Alejandro Aranda (born August 11, 1994), known by his stage name Scarypoolparty, is an American singer, musician, and reality television personality from Pomona, California, and runner-up on the seventeenth season of American Idol. His debut album Exit Form was released on November 22, 2019.  His follow-up album length EP, Doom Hologram was released on September 4, 2020. L.A. was released 2021. The Act of Forgiveness/a double  Album was released in 2021 also.

Early life
Musically, Aranda's early influences included classical music like Beethoven, Bach and Chopin, along with Dead Can Dance, Nine Inch Nails and other classical and contemporary artists.

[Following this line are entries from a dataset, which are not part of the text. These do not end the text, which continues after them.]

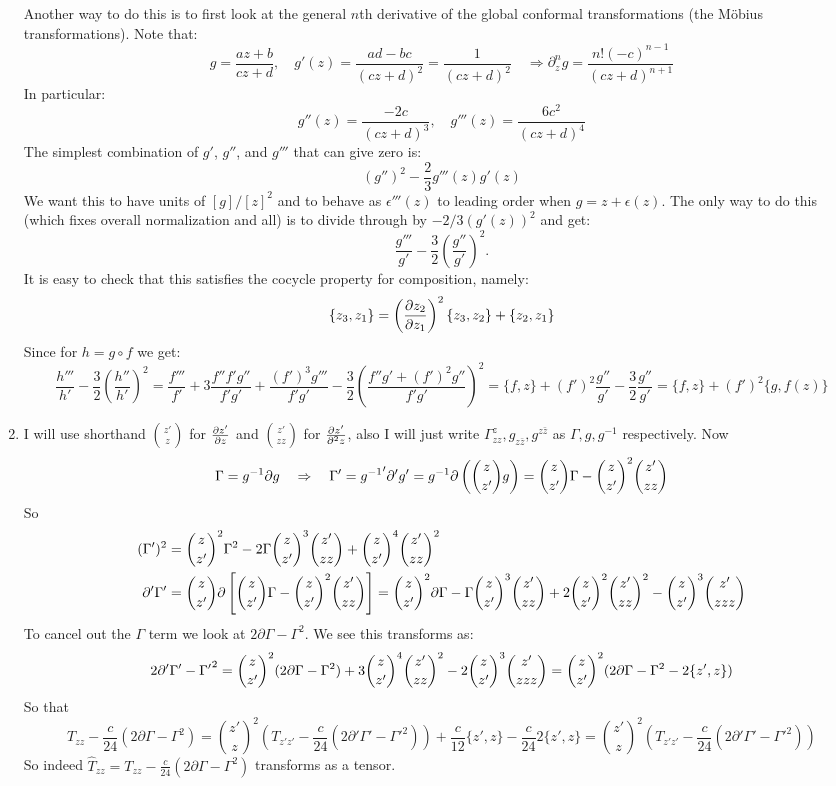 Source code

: \documentclass[11pt]{article}
\begin{document}
\begin{enumerate}
	
	Another way to do this is to first look at the general $n$th derivative of the global conformal transformations (the M\"obius transformations). Note that:
	\[
		g = \frac{az+b}{cz+d}, \quad g'(z) = \frac{ad-bc}{(cz+d)^2} = \frac{1}{(cz+d)^2} \quad \Rightarrow \partial^n_z g = \frac{n! (-c)^{n-1}}{(cz+d)^{n+1}}
	\]
	In particular:
	\[
		g''(z) = \frac{-2c}{(cz+d)^3}, \quad g'''(z) = \frac{6c^2}{(cz+d)^4}
	\]
	The simplest combination of $g'$, $g''$, and $g'''$ that can give zero is:
	\[
		(g'')^2 - \frac{2}{3} g'''(z) g'(z)
	\]
	We want this to have units of $[g]/[z]^2$ and to behave as $\epsilon'''(z)$ to leading order when $g = z + \epsilon(z)$. The only way to do this (which fixes overall normalization and all) is to divide through by $-2/3 (g'(z))^2$ and get:
	\[
		\frac{g'''}{g'} - \frac{3}{2} \left(\frac{g''}{g'}\right)^2.
	\]
	It is easy to check that this satisfies the cocycle property for composition, namely:
	\begin{equation}
		\{z_3, z_1 \} = \left( \frac{\partial z_2}{\partial z_1} \right)^2 \{z_3, z_2\} +  \{z_2, z_1 \} 
	\end{equation}
	Since for $h = g \circ f$ we get:
	\[
		\frac{h'''}{h'} - \frac32 \left(\frac{h''}{h'}\right)^2 = \frac{f'''}{f'} + 3 \frac{f'' f' g''}{f' g'} + \frac{(f')^3 g'''}{f' g'} - \frac32 \left(\frac{f'' g' + (f')^2 g''}{f' g'} \right)^2 = \{f, z\} + (f')^2 \frac{g''}{g'} - \frac32 \frac{g''}{g'} = \{f, z\} + (f')^2 \{g, f(z)\}
	\]
	
	\item I will use shorthand ${z' \choose z}$ for $\frac{\partial z'}{\partial z}$ and ${z' \choose z z}$ for $\frac{\partial z'}{\partial^2 z}$, also I will just write $\Gamma_{zz}^z, g_{z\bar z}, g^{z \bar z}$ as $\Gamma, g, g^{-1}$ respectively. Now
	\[
		\Gamma = g^{-1} \partial g \quad \Rightarrow \quad \Gamma' = {g^{-1}}' \partial' g' = g^{-1} \partial\left( {z \choose z'} g \right) = {z \choose z'} \Gamma - {z \choose z'}^2 {z' \choose zz}
	\]
	So 
	\[
	\begin{aligned}
			(\Gamma')^2 &= {z \choose z'}^2 \Gamma^2 - 2 \Gamma {z \choose z'}^3 {z' \choose zz} + {z \choose z'}^4 {z' \choose zz}^2 \\
			\partial' \Gamma'&
			= {z \choose z'} \partial \left[{z \choose z'} \Gamma - {z \choose z'}^2 {z' \choose zz} \right]
			=  {z \choose z'}^2 \partial \Gamma
			- \Gamma {z \choose z'}^3 {z' \choose zz}
			+ 2 {z \choose z'}^2 {z' \choose zz}^2
			- {z \choose z'}^3 {z' \choose zzz}
	\end{aligned}
	\]
	To cancel out the $\Gamma$ term we look at $2 \partial \Gamma - \Gamma^2$. We see this transforms as:
	\[
		2 \partial' \Gamma' - {\Gamma'}^2 = {z \choose z'}^2 (2 \partial \Gamma - \Gamma^2) + 3 {z \choose z'}^4 {z' \choose zz}^2 - 2 {z \choose z'}^3 {z' \choose zzz} = {z \choose z'}^2 (2 \partial \Gamma - \Gamma^2 - 2 \{z' , z\})
	\]
	So that
	\[
		T_{zz} - \frac{c}{24} (2 \partial \Gamma - \Gamma^2) = { z' \choose z}^2 (T_{z' z'} - \frac{c}{24} (2 \partial' \Gamma' - {\Gamma'}^2)) + \frac{c}{12} \{z' , z\} - \frac{c}{24} 2 \{z', z\} 
		= { z' \choose z}^2 (T_{z' z'} - \frac{c}{24} (2 \partial' \Gamma' - {\Gamma'}^2))
	\]	
	So indeed $\hat T_{zz}= T_{zz} - \frac{c}{24} (2 \partial \Gamma - \Gamma^2)$ transforms as a tensor.
	

\end{enumerate}
\end{document}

In 2017, Aranda won Artist of the Year with CSUN and Five of Five Entertainment. It was from here that he started gaining traction in the world of music.

Aranda's American Idol audition in front of the judges was aired on ABC on March 6, 2019.  He was the only contestant to play seven original songs in the show's history, even though producers encouraged him to play cover versions.

American Idol
He received a private audition through someone who attended a backyard concert that he performed, and on April 6, 2019, he auditioned on Season 17 of American Idol  in Los Angeles, CA.  Alejandro performed two original songs, “Out Loud” and “Cholo Love.”  Immediately, the judges were drawn to him. Luke Bryan said, “I just feel like I’m in the presence of greatness.” and “It was like watching my favorite movie that I did not want to end.” Katy Perry said, “Okay Alejandro, I think you're the winner.  I think you're really special.  I think you're an absolute genius.”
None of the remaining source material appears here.